▶ _Data for analysis_:
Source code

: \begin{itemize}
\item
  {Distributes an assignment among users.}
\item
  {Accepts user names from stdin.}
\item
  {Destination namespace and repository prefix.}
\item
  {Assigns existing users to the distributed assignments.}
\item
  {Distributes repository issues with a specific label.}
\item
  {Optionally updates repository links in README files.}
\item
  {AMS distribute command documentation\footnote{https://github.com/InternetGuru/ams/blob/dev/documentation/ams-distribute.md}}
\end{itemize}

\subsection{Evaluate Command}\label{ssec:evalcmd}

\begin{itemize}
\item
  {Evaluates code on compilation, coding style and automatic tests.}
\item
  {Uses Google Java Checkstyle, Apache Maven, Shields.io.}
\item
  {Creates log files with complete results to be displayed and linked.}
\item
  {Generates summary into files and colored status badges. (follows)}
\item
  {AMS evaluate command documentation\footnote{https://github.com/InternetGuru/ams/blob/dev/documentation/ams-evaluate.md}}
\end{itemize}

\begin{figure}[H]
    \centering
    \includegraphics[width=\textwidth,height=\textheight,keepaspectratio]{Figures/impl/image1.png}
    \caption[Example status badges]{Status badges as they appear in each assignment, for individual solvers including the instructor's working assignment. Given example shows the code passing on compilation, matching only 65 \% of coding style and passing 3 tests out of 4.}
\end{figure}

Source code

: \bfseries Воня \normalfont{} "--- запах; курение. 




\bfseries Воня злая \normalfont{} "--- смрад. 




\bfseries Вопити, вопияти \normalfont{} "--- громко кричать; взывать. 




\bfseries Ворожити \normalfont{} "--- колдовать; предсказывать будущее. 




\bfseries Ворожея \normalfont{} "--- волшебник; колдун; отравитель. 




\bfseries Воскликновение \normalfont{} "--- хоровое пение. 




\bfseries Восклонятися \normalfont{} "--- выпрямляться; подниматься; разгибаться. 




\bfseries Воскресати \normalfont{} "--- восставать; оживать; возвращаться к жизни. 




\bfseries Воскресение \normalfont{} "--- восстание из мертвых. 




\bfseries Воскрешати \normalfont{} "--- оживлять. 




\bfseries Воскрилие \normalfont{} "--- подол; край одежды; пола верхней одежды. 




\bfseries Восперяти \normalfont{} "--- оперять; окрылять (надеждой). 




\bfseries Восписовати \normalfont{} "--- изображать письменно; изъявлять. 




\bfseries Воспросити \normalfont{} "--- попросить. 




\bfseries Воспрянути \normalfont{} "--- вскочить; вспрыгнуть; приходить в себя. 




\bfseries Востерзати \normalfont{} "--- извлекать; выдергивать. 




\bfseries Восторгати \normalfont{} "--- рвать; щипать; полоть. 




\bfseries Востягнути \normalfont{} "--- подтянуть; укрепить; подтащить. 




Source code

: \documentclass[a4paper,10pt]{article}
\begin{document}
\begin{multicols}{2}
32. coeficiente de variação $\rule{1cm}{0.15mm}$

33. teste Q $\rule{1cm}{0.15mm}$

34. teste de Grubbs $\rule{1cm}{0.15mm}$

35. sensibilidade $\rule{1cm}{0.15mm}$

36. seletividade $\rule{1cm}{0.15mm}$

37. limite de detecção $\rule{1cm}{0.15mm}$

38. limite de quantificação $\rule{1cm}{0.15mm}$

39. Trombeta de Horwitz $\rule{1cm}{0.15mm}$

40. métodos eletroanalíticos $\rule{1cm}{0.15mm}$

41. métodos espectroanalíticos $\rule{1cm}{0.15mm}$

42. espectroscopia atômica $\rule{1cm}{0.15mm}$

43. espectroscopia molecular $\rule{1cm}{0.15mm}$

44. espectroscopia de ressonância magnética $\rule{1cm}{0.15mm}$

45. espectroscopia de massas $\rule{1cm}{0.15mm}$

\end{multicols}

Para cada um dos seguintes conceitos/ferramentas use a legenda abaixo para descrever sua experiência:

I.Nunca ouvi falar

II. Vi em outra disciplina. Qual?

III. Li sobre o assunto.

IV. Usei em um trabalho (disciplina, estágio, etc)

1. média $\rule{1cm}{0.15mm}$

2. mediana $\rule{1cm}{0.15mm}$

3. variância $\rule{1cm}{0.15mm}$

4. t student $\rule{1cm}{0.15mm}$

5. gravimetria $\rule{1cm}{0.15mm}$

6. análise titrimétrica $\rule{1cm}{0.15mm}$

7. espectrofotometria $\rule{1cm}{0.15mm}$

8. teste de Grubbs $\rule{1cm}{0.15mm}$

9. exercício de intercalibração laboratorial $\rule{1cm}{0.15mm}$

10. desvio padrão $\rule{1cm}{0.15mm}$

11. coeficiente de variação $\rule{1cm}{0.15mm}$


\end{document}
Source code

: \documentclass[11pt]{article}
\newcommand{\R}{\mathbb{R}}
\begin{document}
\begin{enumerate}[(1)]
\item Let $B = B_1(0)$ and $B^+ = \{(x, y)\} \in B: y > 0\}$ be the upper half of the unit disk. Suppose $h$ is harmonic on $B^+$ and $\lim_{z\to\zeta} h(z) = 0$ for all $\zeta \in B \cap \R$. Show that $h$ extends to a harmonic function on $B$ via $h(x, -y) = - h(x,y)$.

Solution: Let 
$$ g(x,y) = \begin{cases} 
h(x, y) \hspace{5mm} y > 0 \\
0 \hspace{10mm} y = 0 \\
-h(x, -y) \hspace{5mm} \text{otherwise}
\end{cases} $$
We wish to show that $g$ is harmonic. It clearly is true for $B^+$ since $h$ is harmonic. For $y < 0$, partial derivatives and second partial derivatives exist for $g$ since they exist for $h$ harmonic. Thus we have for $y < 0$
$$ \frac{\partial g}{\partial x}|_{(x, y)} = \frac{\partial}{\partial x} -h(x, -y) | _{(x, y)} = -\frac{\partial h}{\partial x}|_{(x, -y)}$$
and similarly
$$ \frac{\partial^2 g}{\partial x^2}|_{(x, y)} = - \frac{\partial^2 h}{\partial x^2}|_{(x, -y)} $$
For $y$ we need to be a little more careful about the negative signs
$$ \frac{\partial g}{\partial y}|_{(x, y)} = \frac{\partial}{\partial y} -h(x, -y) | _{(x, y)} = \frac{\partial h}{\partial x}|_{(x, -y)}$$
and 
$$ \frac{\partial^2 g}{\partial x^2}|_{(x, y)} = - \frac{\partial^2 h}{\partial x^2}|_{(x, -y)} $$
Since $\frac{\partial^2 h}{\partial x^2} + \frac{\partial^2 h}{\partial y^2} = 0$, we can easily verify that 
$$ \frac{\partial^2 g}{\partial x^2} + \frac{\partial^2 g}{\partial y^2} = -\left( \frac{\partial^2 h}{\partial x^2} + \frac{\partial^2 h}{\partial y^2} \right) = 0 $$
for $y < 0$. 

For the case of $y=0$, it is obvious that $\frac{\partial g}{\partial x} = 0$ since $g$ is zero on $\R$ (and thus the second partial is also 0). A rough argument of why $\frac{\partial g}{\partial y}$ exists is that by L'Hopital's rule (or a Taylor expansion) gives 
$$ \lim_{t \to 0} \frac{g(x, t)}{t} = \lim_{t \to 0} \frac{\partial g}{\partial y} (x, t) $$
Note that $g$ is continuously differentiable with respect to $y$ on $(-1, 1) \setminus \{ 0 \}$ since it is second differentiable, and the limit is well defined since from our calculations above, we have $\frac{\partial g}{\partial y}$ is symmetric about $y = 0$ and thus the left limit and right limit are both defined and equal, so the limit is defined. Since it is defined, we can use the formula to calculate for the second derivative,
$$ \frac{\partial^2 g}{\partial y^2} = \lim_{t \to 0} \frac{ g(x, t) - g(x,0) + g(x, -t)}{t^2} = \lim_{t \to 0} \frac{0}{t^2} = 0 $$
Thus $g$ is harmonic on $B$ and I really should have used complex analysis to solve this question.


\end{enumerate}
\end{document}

▶ _Task directions_: Determine the number of lines in the entries above where the string "right" appears. Answer with the number alone.

▶ _Your response_: 2